SciPy 2024

Nick Lenssen


Sessions

07-11
16:30
30min
Simplifying analysis of hierarchical HDF5 and NetCDF4 files with xarray-datatree
Eniola Awowale, Lucas Sterzinger, Tom Nicholas, Nick Lenssen

Xarray-datatree [1], is a Python package that supports HDFs (Hierarchical Data Format) with hierarchical group structures by creating a tree-like hierarchical data structure in xarray. When an HDF file is opened with Datatree, a DataTree object is created that contains all of the groups in the file. The tree-like structure allows each group to be accessed once a DataTree object is instantiated. This eliminates the need for a user to go through each group and subgroup to access observational data.

We will present our use case for Datatree in NASA’s Harmony Level 2 Subsetter (HL2SS). HL2SS provides variable and dimension subsetting for Earth observation data from different NASA data centers. To subset hierarchical datasets without Datatree, HL2SS flattens the entire data structure into a new file by copying all of the grouped and subgrouped variables into the root group.
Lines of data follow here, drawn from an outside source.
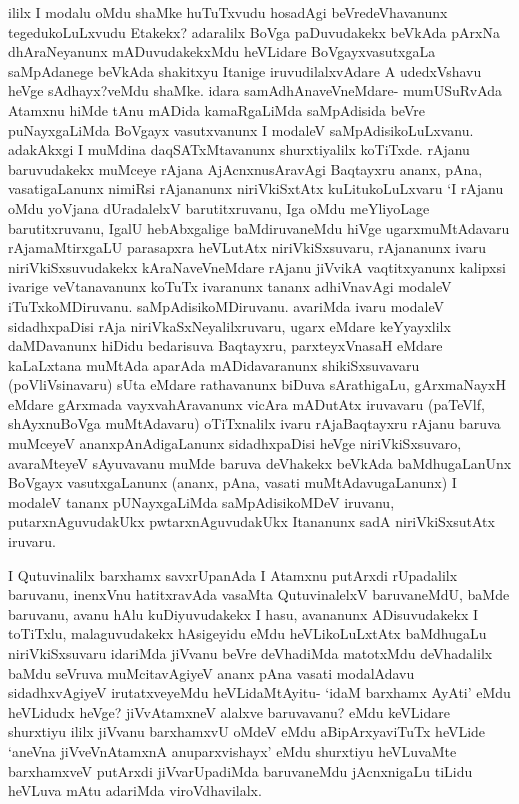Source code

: 
\begin{artha}
ililx I modalu oMdu shaMke huTuTxvudu hosadAgi beVredeVhavanunx tegedukoLuLxvudu Etakekx? adaralilx BoVga paDuvudakekx beVkAda pArxNa dhAraNeyanunx mADuvudakekxMdu heVLidare BoVgayxvasutxgaLa saMpAdanege beVkAda shakitxyu Itanige iruvudilalxvAdare A udedxVshavu heVge sAdhayx?veMdu shaMke. idara samAdhAnaveVneMdare- mumUSuRvAda Atamxnu hiMde tAnu mADida kamaRgaLiMda saMpAdisida beVre puNayxgaLiMda BoVgayx vasutxvanunx I modaleV saMpAdisikoLuLxvanu. adakAkxgi I muMdina daqSATxMtavanunx shurxtiyalilx koTiTxde. rAjanu baruvudakekx muMceye rAjana AjAcnxnusAravAgi Baqtayxru ananx, pAna, vasatigaLanunx nimiRsi rAjananunx niriVkiSxtAtx kuLitukoLuLxvaru `I rAjanu oMdu yoVjana dUradalelxV barutitxruvanu, Iga oMdu meYliyoLage barutitxruvanu, IgalU hebAbxgalige baMdiruvaneMdu hiVge ugarxmuMtAdavaru rAjamaMtirxgaLU parasapxra heVLutAtx niriVkiSxsuvaru, rAjananunx ivaru niriVkiSxsuvudakekx kAraNaveVneMdare rAjanu jiVvikA vaqtitxyanunx kalipxsi ivarige veVtanavanunx koTuTx ivaranunx tananx adhiVnavAgi modaleV iTuTxkoMDiruvanu. saMpAdisikoMDiruvanu. avariMda ivaru modaleV sidadhxpaDisi rAja niriVkaSxNeyalilxruvaru, ugarx eMdare keYyayxlilx daMDavanunx hiDidu bedarisuva Baqtayxru, parxteyxVnasaH eMdare kaLaLxtana muMtAda aparAda mADidavaranunx shikiSxsuvavaru (poVliVsinavaru) sUta eMdare rathavanunx biDuva sArathigaLu, gArxmaNayxH eMdare gArxmada vayxvahAravanunx vicAra mADutAtx iruvavaru (paTeVlf, shAyxnuBoVga muMtAdavaru) oTiTxnalilx ivaru rAjaBaqtayxru rAjanu baruva muMceyeV ananxpAnAdigaLanunx sidadhxpaDisi heVge niriVkiSxsuvaro, avaraMteyeV sAyuvavanu muMde baruva deVhakekx beVkAda baMdhugaLanUnx BoVgayx vasutxgaLanunx (ananx, pAna, vasati muMtAdavugaLanunx) I modaleV tananx pUNayxgaLiMda saMpAdisikoMDeV iruvanu, putarxnAguvudakUkx pwtarxnAguvudakUkx Itananunx sadA niriVkiSxsutAtx iruvaru. 
\end{artha}%

\begin{artha}
I Qutuvinalilx barxhamx savxrUpanAda I Atamxnu putArxdi rUpadalilx baruvanu, inenxVnu hatitxravAda vasaMta QutuvinalelxV baruvaneMdU, baMde baruvanu, avanu hAlu kuDiyuvudakekx I hasu, avananunx ADisuvudakekx I toTiTxlu, malaguvudakekx hAsigeyidu eMdu heVLikoLuLxtAtx baMdhugaLu niriVkiSxsuvaru idariMda jiVvanu beVre deVhadiMda matotxMdu deVhadalilx baMdu seVruva muMcitavAgiyeV ananx pAna vasati modalAdavu sidadhxvAgiyeV irutatxveyeMdu heVLidaMtAyitu- `idaM barxhamx AyAti' eMdu heVLidudx heVge? jiVvAtamxneV alalxve baruvavanu? eMdu keVLidare shurxtiyu ililx jiVvanu barxhamxvU oMdeV eMdu aBipArxyaviTuTx heVLide `aneVna jiVveVnAtamxnA anuparxvishayx' eMdu shurxtiyu heVLuvaMte barxhamxveV putArxdi jiVvarUpadiMda baruvaneMdu jAcnxnigaLu tiLidu heVLuva mAtu adariMda viroVdhavilalx. 	
\end{artha}%

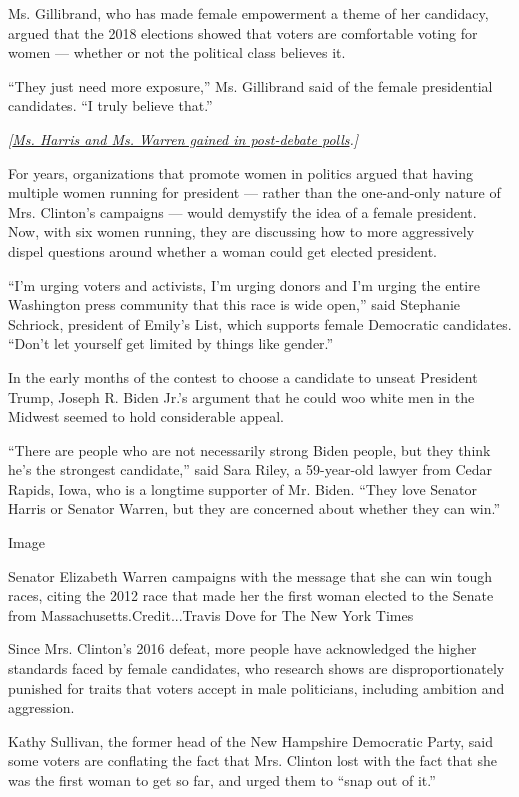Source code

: Ms. Gillibrand, who has made female empowerment a theme of her
candidacy, argued that the 2018 elections showed that voters are
comfortable voting for women --- whether or not the political class
believes it.

``They just need more exposure,'' Ms. Gillibrand said of the female
presidential candidates. ``I truly believe that.''

\emph{{[}}\href{https://www.nytimes3xbfgragh.onion/2019/07/02/us/politics/kamala-harris-polls.html}{\emph{Ms.
Harris and Ms. Warren gained in post-debate polls}}\emph{.{]}}

For years, organizations that promote women in politics argued that
having multiple women running for president --- rather than the
one-and-only nature of Mrs. Clinton's campaigns --- would demystify the
idea of a female president. Now, with six women running, they are
discussing how to more aggressively dispel questions around whether a
woman could get elected president.

``I'm urging voters and activists, I'm urging donors and I'm urging the
entire Washington press community that this race is wide open,'' said
Stephanie Schriock, president of Emily's List, which supports female
Democratic candidates. ``Don't let yourself get limited by things like
gender.''

In the early months of the contest to choose a candidate to unseat
President Trump, Joseph R. Biden Jr.'s argument that he could woo white
men in the Midwest seemed to hold considerable appeal.

``There are people who are not necessarily strong Biden people, but they
think he's the strongest candidate,'' said Sara Riley, a 59-year-old
lawyer from Cedar Rapids, Iowa, who is a longtime supporter of Mr.
Biden. ``They love Senator Harris or Senator Warren, but they are
concerned about whether they can win.''

Image

Senator Elizabeth Warren campaigns with the message that she can win
tough races, citing the 2012 race that made her the first woman elected
to the Senate from Massachusetts.Credit...Travis Dove for The New York
Times

Since Mrs. Clinton's 2016 defeat, more people have acknowledged the
higher standards faced by female candidates, who research shows are
disproportionately punished for traits that voters accept in male
politicians, including ambition and aggression.

Kathy Sullivan, the former head of the New Hampshire Democratic Party,
said some voters are conflating the fact that Mrs. Clinton lost with the
fact that she was the first woman to get so far, and urged them to
``snap out of it.''

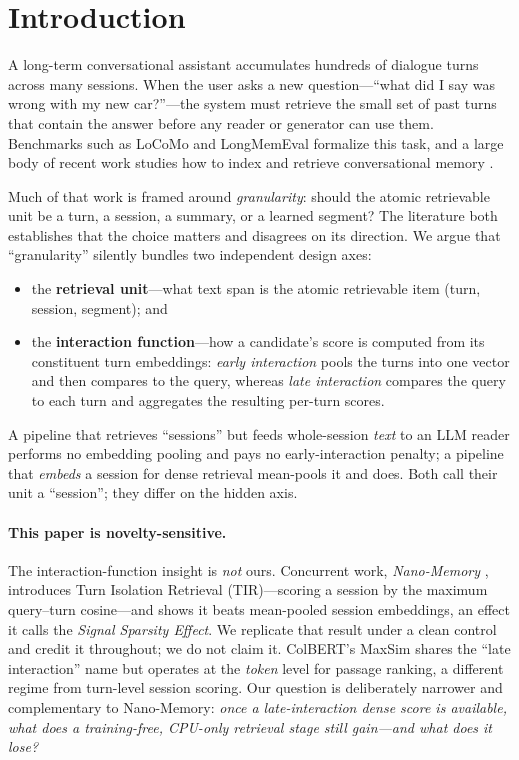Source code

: \documentclass[10pt,twocolumn]{article}
\begin{document}
\section{Introduction}
A long-term conversational assistant accumulates hundreds of dialogue turns
across many sessions. When the user asks a new question---``what did I say was
wrong with my new car?''---the system must retrieve the small set of past
turns that contain the answer before any reader or generator can use them.
Benchmarks such as LoCoMo \citep{locomo} and LongMemEval \citep{longmemeval}
formalize this task, and a large body of recent work studies how to index and
retrieve conversational memory \citep{secom,memgpt,zep}.

Much of that work is framed around \emph{granularity}: should the atomic
retrievable unit be a turn, a session, a summary, or a learned segment? The
literature both establishes that the choice matters and disagrees on its
direction. We argue that ``granularity'' silently bundles two independent
design axes:
\begin{itemize}\itemsep1pt
  \item the \textbf{retrieval unit}---what text span is the atomic retrievable
  item (turn, session, segment); and
  \item the \textbf{interaction function}---how a candidate's score is
  computed from its constituent turn embeddings: \emph{early interaction}
  pools the turns into one vector and then compares to the query, whereas
  \emph{late interaction} compares the query to each turn and aggregates the
  resulting per-turn scores.
\end{itemize}
A pipeline that retrieves ``sessions'' but feeds whole-session \emph{text} to
an LLM reader performs no embedding pooling and pays no early-interaction
penalty; a pipeline that \emph{embeds} a session for dense retrieval
mean-pools it and does. Both call their unit a ``session''; they differ on the
hidden axis.

\paragraph{This paper is novelty-sensitive.}
The interaction-function insight is \emph{not} ours. Concurrent work,
\emph{Nano-Memory} \citep{nanomemory}, introduces Turn Isolation Retrieval
(TIR)---scoring a session by the maximum query--turn cosine---and shows it
beats mean-pooled session embeddings, an effect it calls the \emph{Signal
Sparsity Effect}. We replicate that result under a clean control and credit it
throughout; we do not claim it. ColBERT's MaxSim \citep{colbert} shares the
``late interaction'' name but operates at the \emph{token} level for passage
ranking, a different regime from turn-level session scoring. Our question is
deliberately narrower and complementary to Nano-Memory: \emph{once a
late-interaction dense score is available, what does a training-free,
CPU-only retrieval stage still gain---and what does it lose?}
\end{document}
With this new file, a variable or dimension subset is conducted. However, the flattened and subsetted file has to be in the same hierarchical structure of the original file, so it is unflattened, its attributes are copied, and the variables are grouped back to preserve the original group hierarchy. With the open_datatree() function, HL2SS can open datasets containing multiple groups at once and have all of their group hierarchies preserved. This functionality has significant benefits towards optimizing the workflow in HL2SS, since it would eliminate the need to flatten and unflatten grouped datasets.

[1] https://github.com/xarray-contrib/datatree

Earth, Ocean, Geo, and Atmospheric Science
Room 315